The purpose of the original getConstelation
method has a larger scope than finding out said value, so let’s define a function for this concrete purpose:
function getFirstPointWithMaxY( points ) {
const yValues = points.map( point => point[ 1 ] );
const maxYValue = Math.max.apply( null, yValues );
const pointWithMaxY = points.find( point => ( point[ 1 ] == maxYValue ) );
return pointWithMaxY;
}
I prefer using mostly semantic variable names (e.g., point
instead of p
) and only common abbreviations (e.g., maxYValue
instead of maxYVal
, or points
instead of pts
), not unlike the naming conventions in WordPress’ JavaScript Coding Standards, for example. All other benefits aside, I find that it helps me by reducing the documentation effort.
Most JavaScript code can be minified anyway so I try to prioritise legibility. Besides, this format is better suited to help identify the following improvement.
Reducing the number of iterations
The previous code iterates three times basically over the same amount of data: once over points
, another time over an array derived from and with the same number of elements as points
, and once more over points
. The same results can be obtained with a single loop:
function getFirstPointWithMaxY( points ) {
let pointWithMaxY = undefined;
for ( let p = points.length - 1; p >= 0; p = p - 1 ) {
if (
( pointWithMaxY == undefined )
|| ( pointWithMaxY[ 1 ] <= points[ p ][ 1 ] )
) {
pointWithMaxY = points[ p ];
}
}
return pointWithMaxY;
}
Following a conventional analysis and notation, this method has less space complexity, using pointWithMaxY
(O(1)
) instead of yValues
(O(n)
). The time complexity is still O(n)
but there is only one loop instead of three (or four, if we use spread syntax), so we can assume there is a time save.
Measuring
We have to verify that there is an improvement. Barring measuring the performance in production, we can establish a metric. Timing is simple and a reasonable indicator (with many caveats, but that’s a matter for another article) so we can do that again.

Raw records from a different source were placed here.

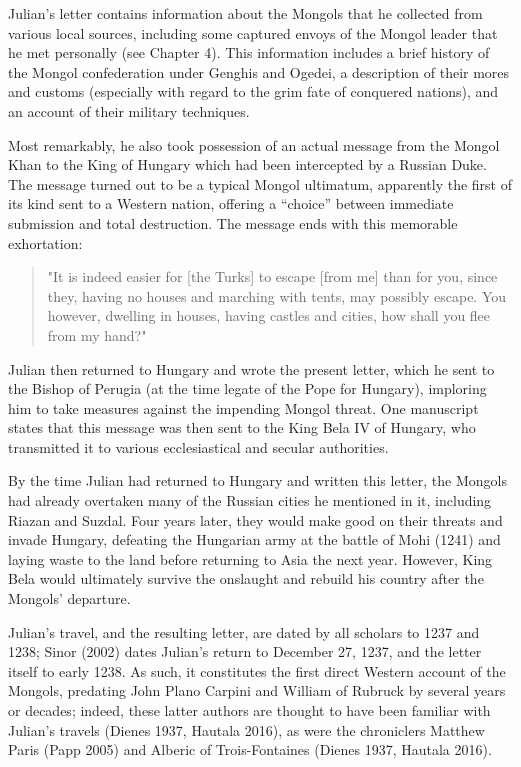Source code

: Julian's letter contains information about the Mongols that he collected from various local sources, including some captured envoys of the Mongol leader that he met personally (see Chapter 4). This information includes a brief history of the Mongol confederation under Genghis and Ogedei, a description of their mores and customs (especially with regard to the grim fate of conquered nations), and an account of their military techniques.

Most remarkably, he also took possession of an actual message from the Mongol Khan to the King of Hungary which had been intercepted by a Russian Duke. The message turned out to be a typical Mongol ultimatum, apparently the first of its kind sent to a Western nation, offering a ``choice'' between immediate submission and total destruction. The message ends with this memorable exhortation:

\begin{quote}
"It is indeed easier for [the Turks] to escape [from me] than for you, since they, having no houses and marching with tents, may possibly escape. You however, dwelling in houses, having castles and cities, how shall you flee from my hand?"
\end{quote}

Julian then returned to Hungary and wrote the present letter, which he sent to the Bishop of Perugia (at the time legate of the Pope for Hungary), imploring him to take measures against the impending Mongol threat. One manuscript states that this message was then sent to the King Bela IV of Hungary, who transmitted it to various ecclesiastical and secular authorities. 

By the time Julian had returned to Hungary and written this letter, the Mongols had already overtaken many of the Russian cities he mentioned in it, including Riazan and Suzdal. Four years later, they would make good on their threats and invade Hungary, defeating the Hungarian army at the battle of Mohi (1241) and laying waste to the land before returning to Asia the next year. However, King Bela would ultimately survive the onslaught and rebuild his country after the Mongols' departure.

Julian's travel, and the resulting letter, are dated by all scholars to 1237 and 1238; Sinor (2002) dates Julian's return to December 27, 1237, and the letter itself to early 1238. As such, it constitutes the first direct Western account of the Mongols, predating John Plano Carpini and William of Rubruck by several years or decades; indeed, these latter authors are thought to have been familiar with Julian's travels (Dienes 1937, Hautala 2016), as were the chroniclers Matthew Paris (Papp 2005) and Alberic of Trois-Fontaines (Dienes 1937, Hautala 2016). 

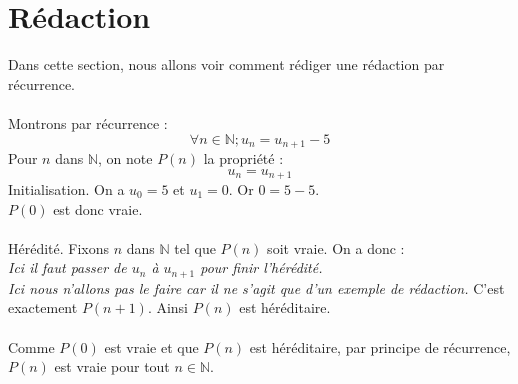 \documentclass{article}
\begin{document}
	\section{Rédaction}

	Dans cette section, nous allons voir comment rédiger une rédaction par récurrence. \\
	\\
	Montrons par récurrence :
	\[ \forall n \in \mathbb{N} ; u_n = u_{n+1} - 5 \]
	Pour $n$ dans $\mathbb{N}$, on note $P(n)$ la propriété :
	\[ u_n = u_{n+1} \]
	Initialisation. On a $u_0 = 5$ et $u_1 = 0$. Or $0 = 5-5$. \\
	$P(0)$ est donc vraie. \\
	\\
	Hérédité. Fixons $n$ dans $\mathbb{N}$ tel que $P(n)$ soit vraie. On a donc : \\
	\textit{
		Ici il faut passer de $u_n$ à $u_{n+1}$ pour finir l'hérédité. \\
		Ici nous n'allons pas le faire car il ne s'agit que d'un exemple de rédaction.
	}
	C'est exactement $P(n+1)$. Ainsi $P(n)$ est héréditaire. \\
	\\
	Comme $P(0)$ est vraie et que $P(n)$ est héréditaire, par principe de récurrence, $P(n)$ est vraie pour tout $n \in \mathbb{N}$.
\end{document}
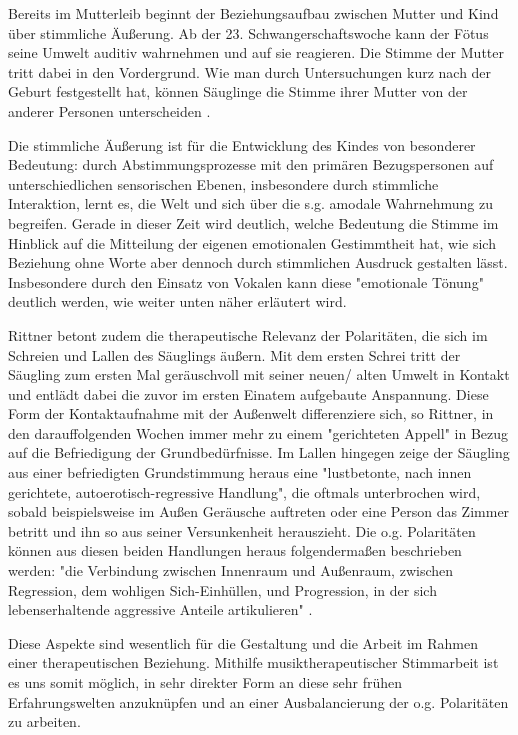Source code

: Bereits im Mutterleib beginnt der Beziehungsaufbau zwischen Mutter und Kind über stimmliche Äußerung. Ab der 23. Schwangerschaftswoche kann der Fötus seine Umwelt auditiv wahrnehmen und auf sie reagieren. Die Stimme der Mutter tritt dabei in den Vordergrund. Wie man durch Untersuchungen kurz nach der Geburt festgestellt hat, können Säuglinge die Stimme ihrer Mutter von der anderer Personen unterscheiden \autocite [vgl.][22f]{noecker-ribeaupierre2004}. 

Die stimmliche Äußerung ist für die Entwicklung des Kindes von besonderer Bedeutung: durch Abstimmungsprozesse mit den primären Bezugspersonen auf unterschiedlichen sensorischen Ebenen, insbesondere durch stimmliche Interaktion, lernt es, die Welt und sich über die s.g. amodale Wahrnehmung zu begreifen. Gerade in dieser Zeit wird deutlich, welche Bedeutung die Stimme im Hinblick auf die Mitteilung der eigenen emotionalen Gestimmtheit hat, wie sich Beziehung ohne Worte aber dennoch durch stimmlichen Ausdruck gestalten lässt. Insbesondere durch den Einsatz von Vokalen kann diese "emotionale Tönung" \autocite[205]{rittner2008} deutlich werden, wie weiter unten näher erläutert wird.

Rittner \autocite [vgl.][106f.]{rittner1990} betont zudem die therapeutische Relevanz der Polaritäten, die sich im Schreien und Lallen des Säuglings äußern. Mit dem ersten Schrei tritt der Säugling zum ersten Mal geräuschvoll mit seiner neuen/ alten Umwelt in Kontakt und entlädt dabei die zuvor im ersten Einatem aufgebaute Anspannung. Diese Form der Kontaktaufnahme mit der Außenwelt differenziere sich, so Rittner, in den darauffolgenden Wochen immer mehr zu einem "gerichteten Appell" in Bezug auf die Befriedigung der Grundbedürfnisse. Im Lallen hingegen zeige der Säugling aus einer befriedigten Grundstimmung heraus eine "lustbetonte, nach innen gerichtete, autoerotisch-regressive Handlung", die oftmals unterbrochen wird, sobald beispielsweise im Außen Geräusche auftreten oder eine Person das Zimmer betritt und ihn so aus seiner Versunkenheit herauszieht. 
Die o.g. Polaritäten können aus diesen beiden Handlungen heraus folgendermaßen beschrieben werden: "die Verbindung zwischen Innenraum und Außenraum, zwischen Regression, dem wohligen Sich-Einhüllen, und Progression, in der sich lebenserhaltende aggressive Anteile artikulieren" \autocite[vgl.][106f.]{rittner1990}.

Diese Aspekte sind wesentlich für die Gestaltung und die Arbeit im Rahmen einer therapeutischen Beziehung. Mithilfe musiktherapeutischer Stimmarbeit ist es uns somit möglich, in sehr direkter Form an diese sehr frühen Erfahrungswelten anzuknüpfen und an einer Ausbalancierung der o.g. Polaritäten zu arbeiten.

So, let’s say the version with map()
, Math.max.apply()
, and find()
is called iteratorsFunction
, and the version with the for
loop is forLoopFunction
. We create array of 100,000 points with random values and both methods are called. This is repeated on multiple occasions, switching the order of the function calls from time to time.
Measured times in Chrome 105.0.5195.102 and Edge 105.0.1343.27 varied quite a bit between executions but, regardless of the values, the for
loop was consistently faster. For example:
iteratorsFunction: 12.810791015625 ms
forLoopFunction: 1.883056640625 ms
However, the same test in Firefox 104.0.2 produced something unexpected:
iteratorsFunction: 3ms - timer ended
forLoopFunction: 8ms - timer ended
These measurements did not vary much, with the for
loop always clocking more time.
A good thing about the for
loop is that it is easy to analyse and alter, with something as crude as a “what if” approach. It did not take long to find out what (although not why) it was making it slower: ( pointWithMaxY == undefined )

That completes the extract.